Speaking at the annual meeting of the American Association for the Advancement of Science in Boston on Feb. 15, Texas state climatologist John Nielsen-Gammon said water managers are especially concerned about the situation in West Texas, where emergency conservation plans have gone into effect as water supplies dwindle.

...

The continuing drought has already taken a toll on the nation’s farmers, said the USDA’s Rippey.

Drought during last year’s growing season took “major hits on row crops,” especially corn and sorghum, he said. Parched conditions reduced the nation’s production potential for those two crops by about one-quarter. Drought cut corn yields by 4 billion bushels and sorghum yields by 100 million bushels.

According to Climate Central research released on Feb. 18, the states of Missouri, Illinois and Indiana were among the hardest hit "Corn Belt" states, with yields at nearly 30-year lows.

The U.S. soybean crop rebounded slightly during a cooler, wetter August last year, though the overall yield still dropped by 200 million bushels, USDA found.

But heading into spring, it’s winter wheat that is the most immediate concern, Rippey said. In Oklahoma and South Dakota, roughly two-thirds of the current winter wheat crop is rated “poor” or “very poor,” while more than half of Texas’ crop falls into the same categories despite some rainfall this winter.

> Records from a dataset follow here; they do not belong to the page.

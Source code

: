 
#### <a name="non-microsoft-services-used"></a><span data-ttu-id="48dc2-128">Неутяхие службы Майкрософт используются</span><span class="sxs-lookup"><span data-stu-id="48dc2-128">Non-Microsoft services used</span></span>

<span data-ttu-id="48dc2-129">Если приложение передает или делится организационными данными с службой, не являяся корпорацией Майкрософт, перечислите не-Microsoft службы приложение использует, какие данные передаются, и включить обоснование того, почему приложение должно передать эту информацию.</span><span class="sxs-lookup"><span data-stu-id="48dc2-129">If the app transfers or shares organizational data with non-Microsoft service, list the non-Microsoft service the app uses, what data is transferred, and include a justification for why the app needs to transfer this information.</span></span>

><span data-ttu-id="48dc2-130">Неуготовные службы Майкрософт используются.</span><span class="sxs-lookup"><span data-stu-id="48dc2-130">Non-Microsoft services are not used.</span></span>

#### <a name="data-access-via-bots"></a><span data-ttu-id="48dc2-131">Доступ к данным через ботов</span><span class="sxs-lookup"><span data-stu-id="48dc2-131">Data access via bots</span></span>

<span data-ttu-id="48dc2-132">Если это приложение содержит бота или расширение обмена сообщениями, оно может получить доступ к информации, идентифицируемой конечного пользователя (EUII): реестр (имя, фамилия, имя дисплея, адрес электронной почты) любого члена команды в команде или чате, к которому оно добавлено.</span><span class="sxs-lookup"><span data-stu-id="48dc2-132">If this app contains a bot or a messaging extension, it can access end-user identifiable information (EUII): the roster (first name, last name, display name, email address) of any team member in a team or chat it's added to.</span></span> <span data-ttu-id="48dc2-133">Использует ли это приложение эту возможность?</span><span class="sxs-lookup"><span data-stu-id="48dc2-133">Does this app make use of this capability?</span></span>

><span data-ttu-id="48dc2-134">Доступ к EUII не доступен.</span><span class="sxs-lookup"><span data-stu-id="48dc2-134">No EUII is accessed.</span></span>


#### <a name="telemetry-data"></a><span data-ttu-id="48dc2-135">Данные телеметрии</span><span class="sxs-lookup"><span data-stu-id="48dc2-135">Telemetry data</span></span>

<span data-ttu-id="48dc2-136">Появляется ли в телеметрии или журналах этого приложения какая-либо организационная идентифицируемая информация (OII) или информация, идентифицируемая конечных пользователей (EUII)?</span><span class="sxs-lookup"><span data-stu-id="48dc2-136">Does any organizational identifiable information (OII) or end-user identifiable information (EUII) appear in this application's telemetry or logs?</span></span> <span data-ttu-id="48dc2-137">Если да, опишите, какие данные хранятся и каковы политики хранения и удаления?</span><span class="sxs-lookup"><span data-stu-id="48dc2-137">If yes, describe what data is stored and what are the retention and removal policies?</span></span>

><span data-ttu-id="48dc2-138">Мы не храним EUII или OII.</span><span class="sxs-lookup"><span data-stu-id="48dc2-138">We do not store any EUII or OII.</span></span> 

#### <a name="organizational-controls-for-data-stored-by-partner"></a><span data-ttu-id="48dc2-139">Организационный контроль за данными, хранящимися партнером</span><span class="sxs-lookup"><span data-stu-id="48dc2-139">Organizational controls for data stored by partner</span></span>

“We are at high risk for abandonment this year,” Rippey said, predicting that farmers could walk away from 25 percent or more of the nation’s winter wheat this year, the worst since 2002, unless their crops begin receiving steady, regular rains.
Source


March, 2013:

quote:

The bad news was released in a U.S. Department of Agriculture report last month: "Climate change poses unprecedented challenges to U.S. agriculture." The report concluded that while in the short-term farmers should be able to adapt their operations to a changing climate, by mid-century crop yields are projected to decline because of rising temperatures and extremes between rain and drought.

...

In the North Carolina mountains, farmers are putting apples trees on north-facing slopes to delay flowering and make the plants less vulnerable to late spring frosts.

"You're taking a lot more risk," said Heise, who bought Wiseacre Farm in 1987. Last year she planted tomatoes in March; previously, she had not put them in the ground until April 10. Even though the last frost happened on April 12, her tomatoes survived.

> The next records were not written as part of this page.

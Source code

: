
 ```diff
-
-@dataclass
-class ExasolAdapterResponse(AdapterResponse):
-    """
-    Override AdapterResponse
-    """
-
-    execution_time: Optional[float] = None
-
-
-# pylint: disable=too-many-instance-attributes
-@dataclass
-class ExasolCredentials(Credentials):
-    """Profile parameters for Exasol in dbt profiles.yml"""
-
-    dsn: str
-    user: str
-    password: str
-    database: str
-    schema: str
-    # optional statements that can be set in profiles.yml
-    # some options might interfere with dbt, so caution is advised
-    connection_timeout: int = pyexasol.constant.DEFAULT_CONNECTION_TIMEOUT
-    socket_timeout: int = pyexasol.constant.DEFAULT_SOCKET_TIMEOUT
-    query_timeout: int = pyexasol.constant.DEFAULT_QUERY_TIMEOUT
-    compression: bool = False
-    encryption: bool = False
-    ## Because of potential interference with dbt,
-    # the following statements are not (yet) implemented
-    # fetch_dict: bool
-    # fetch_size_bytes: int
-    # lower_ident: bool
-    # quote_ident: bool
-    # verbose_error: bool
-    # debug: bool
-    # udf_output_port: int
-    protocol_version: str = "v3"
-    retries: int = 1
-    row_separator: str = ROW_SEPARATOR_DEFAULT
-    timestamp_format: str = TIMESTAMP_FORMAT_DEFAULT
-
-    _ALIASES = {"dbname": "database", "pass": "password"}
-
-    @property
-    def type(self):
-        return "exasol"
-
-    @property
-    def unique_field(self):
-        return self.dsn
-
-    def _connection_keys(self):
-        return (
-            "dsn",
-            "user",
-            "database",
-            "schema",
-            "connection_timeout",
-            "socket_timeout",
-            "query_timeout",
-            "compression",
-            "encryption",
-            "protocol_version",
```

Storms are intensifying. Last year, North Carolina recorded the second-highest number of severe weather reports—1,100—in the nation. In 2011, the state ranked first, with 1,700 reports.

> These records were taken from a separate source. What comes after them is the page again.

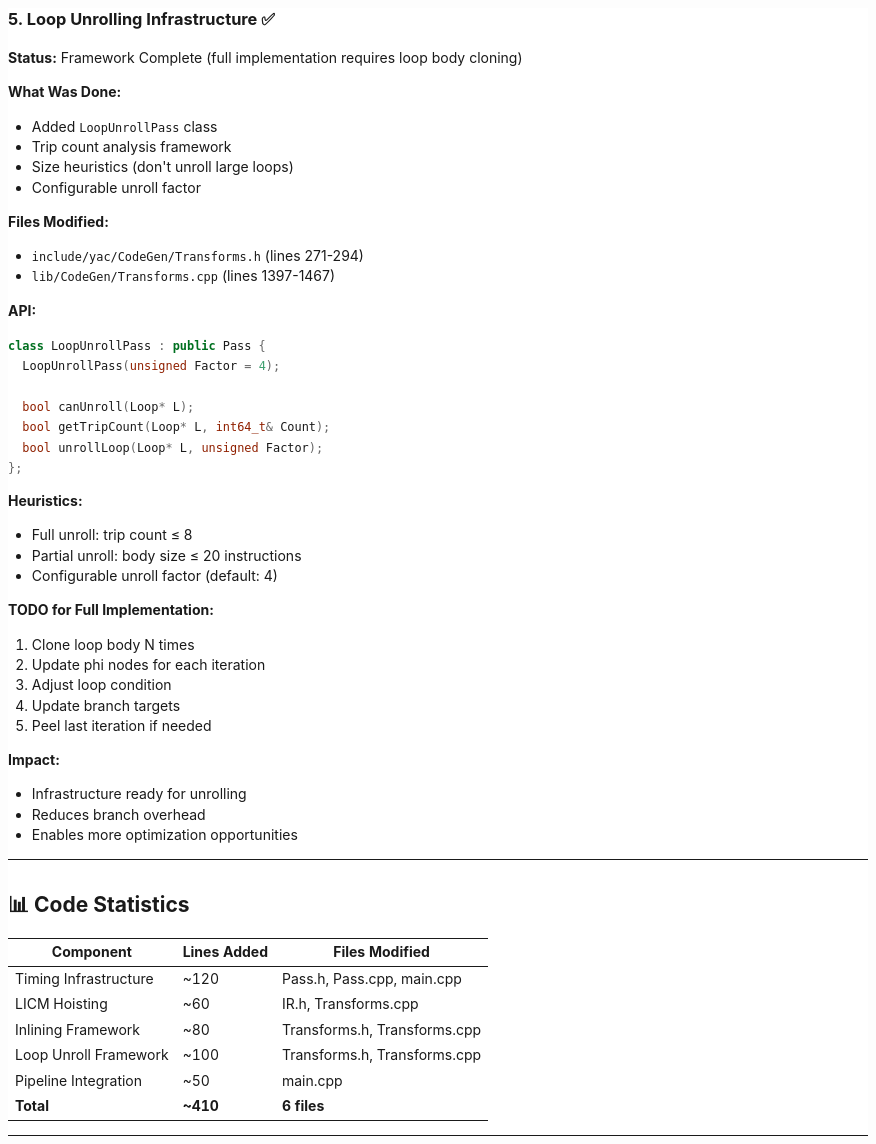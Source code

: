 ### 5. Loop Unrolling Infrastructure ✅

**Status:** Framework Complete (full implementation requires loop body cloning)

**What Was Done:**
- Added `LoopUnrollPass` class
- Trip count analysis framework
- Size heuristics (don't unroll large loops)
- Configurable unroll factor

**Files Modified:**
- `include/yac/CodeGen/Transforms.h` (lines 271-294)
- `lib/CodeGen/Transforms.cpp` (lines 1397-1467)

**API:**
```cpp
class LoopUnrollPass : public Pass {
  LoopUnrollPass(unsigned Factor = 4);

  bool canUnroll(Loop* L);
  bool getTripCount(Loop* L, int64_t& Count);
  bool unrollLoop(Loop* L, unsigned Factor);
};
```

**Heuristics:**
- Full unroll: trip count ≤ 8
- Partial unroll: body size ≤ 20 instructions
- Configurable unroll factor (default: 4)

**TODO for Full Implementation:**
1. Clone loop body N times
2. Update phi nodes for each iteration
3. Adjust loop condition
4. Update branch targets
5. Peel last iteration if needed

**Impact:**
- Infrastructure ready for unrolling
- Reduces branch overhead
- Enables more optimization opportunities

---

## 📊 Code Statistics

| Component | Lines Added | Files Modified |
|-----------|-------------|----------------|
| Timing Infrastructure | ~120 | Pass.h, Pass.cpp, main.cpp |
| LICM Hoisting | ~60 | IR.h, Transforms.cpp |
| Inlining Framework | ~80 | Transforms.h, Transforms.cpp |
| Loop Unroll Framework | ~100 | Transforms.h, Transforms.cpp |
| Pipeline Integration | ~50 | main.cpp |
| **Total** | **~410** | **6 files** |

---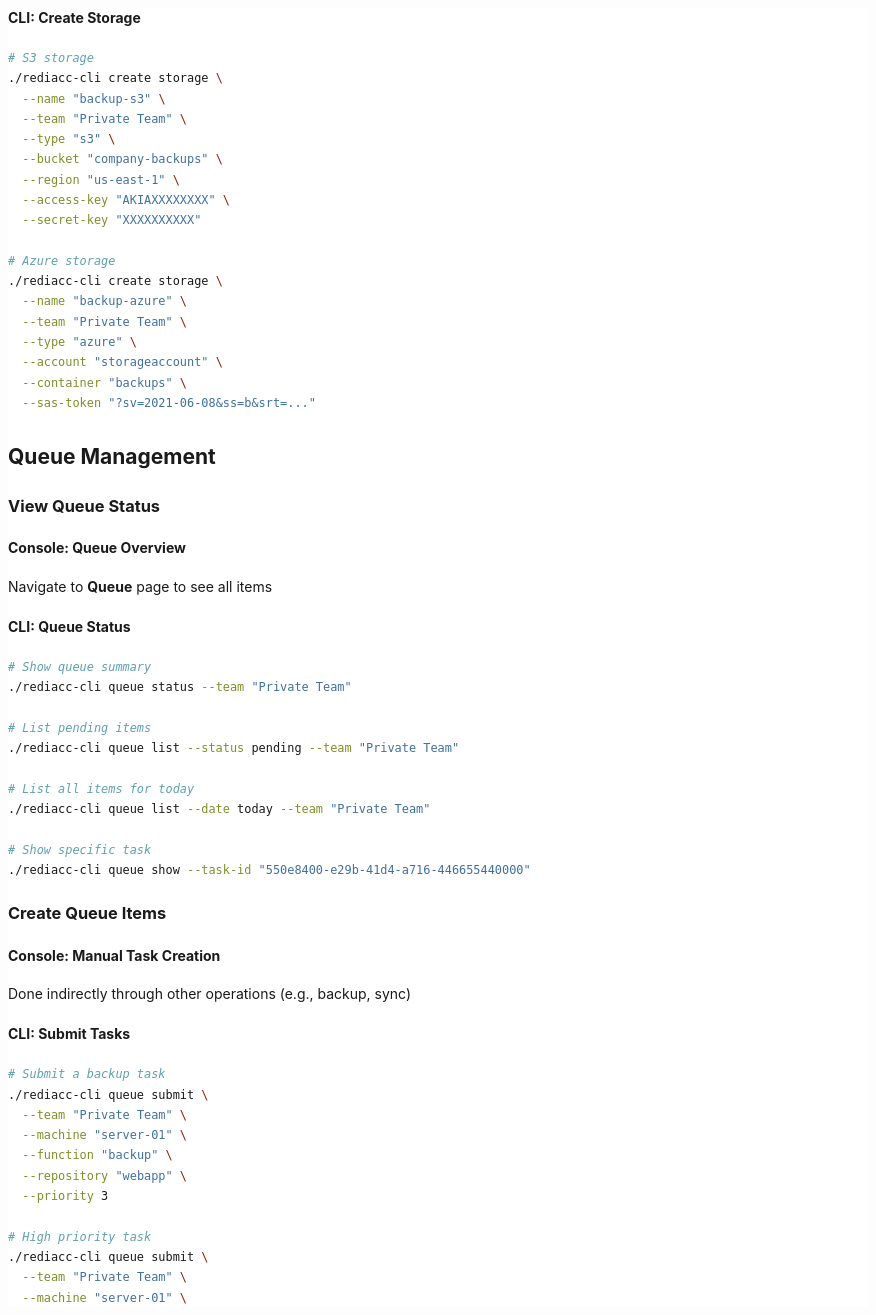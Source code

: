 #### CLI: Create Storage
```bash
# S3 storage
./rediacc-cli create storage \
  --name "backup-s3" \
  --team "Private Team" \
  --type "s3" \
  --bucket "company-backups" \
  --region "us-east-1" \
  --access-key "AKIAXXXXXXXX" \
  --secret-key "XXXXXXXXXX"

# Azure storage
./rediacc-cli create storage \
  --name "backup-azure" \
  --team "Private Team" \
  --type "azure" \
  --account "storageaccount" \
  --container "backups" \
  --sas-token "?sv=2021-06-08&ss=b&srt=..."
```

## Queue Management

### View Queue Status

#### Console: Queue Overview
Navigate to **Queue** page to see all items

#### CLI: Queue Status
```bash
# Show queue summary
./rediacc-cli queue status --team "Private Team"

# List pending items
./rediacc-cli queue list --status pending --team "Private Team"

# List all items for today
./rediacc-cli queue list --date today --team "Private Team"

# Show specific task
./rediacc-cli queue show --task-id "550e8400-e29b-41d4-a716-446655440000"
```

### Create Queue Items

#### Console: Manual Task Creation
Done indirectly through other operations (e.g., backup, sync)

#### CLI: Submit Tasks
```bash
# Submit a backup task
./rediacc-cli queue submit \
  --team "Private Team" \
  --machine "server-01" \
  --function "backup" \
  --repository "webapp" \
  --priority 3

# High priority task
./rediacc-cli queue submit \
  --team "Private Team" \
  --machine "server-01" \
```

Summer temperatures are rising. January through July 2012 was the hottest period in North Carolina in 118 years, with temperatures nearly 3 degrees above average. Last year Raleigh-Durham International Airport scored an all-time record high of 105 degrees three times—on June 29 and 30 and July 8.

Hot days are hard on crops and livestock, but hot nights do the most damage. One farmer noted at the conference that for the past three years, her tomatoes dropped their blooms in July but didn't bear fruit. That's because when temperatures fail to dip below 74 degrees at night, the heat sterilizes the pollen.

Last summer the nighttime temperatures stayed above that magic 74-degree mark 16 times, including on Sept. 5, when the thermometer bottomed out at 75 degrees, breaking the record for high minimum temperature set in 1983, according to the National Oceanic and Atmospheric Administration.

"Extreme weather is the new normal," Boyles said. "North Carolina is sensitive to weather. And North Carolina will get it all."
Source


March, 2013:

quote:

Regular droughts in winter, spring and early summer started in 2009 and have continued to affect rural and mountainous areas of Southwest China this year, reshaping the lifestyles of people and causing a major shift in the agricultural industry.

...

The lingering drought has hit 15 cities and autonomous prefectures in Yunnan, affecting 5.58 million people, according to the latest provincial civil affairs department statistics, and of those, 1.2 million face drinking water shortages.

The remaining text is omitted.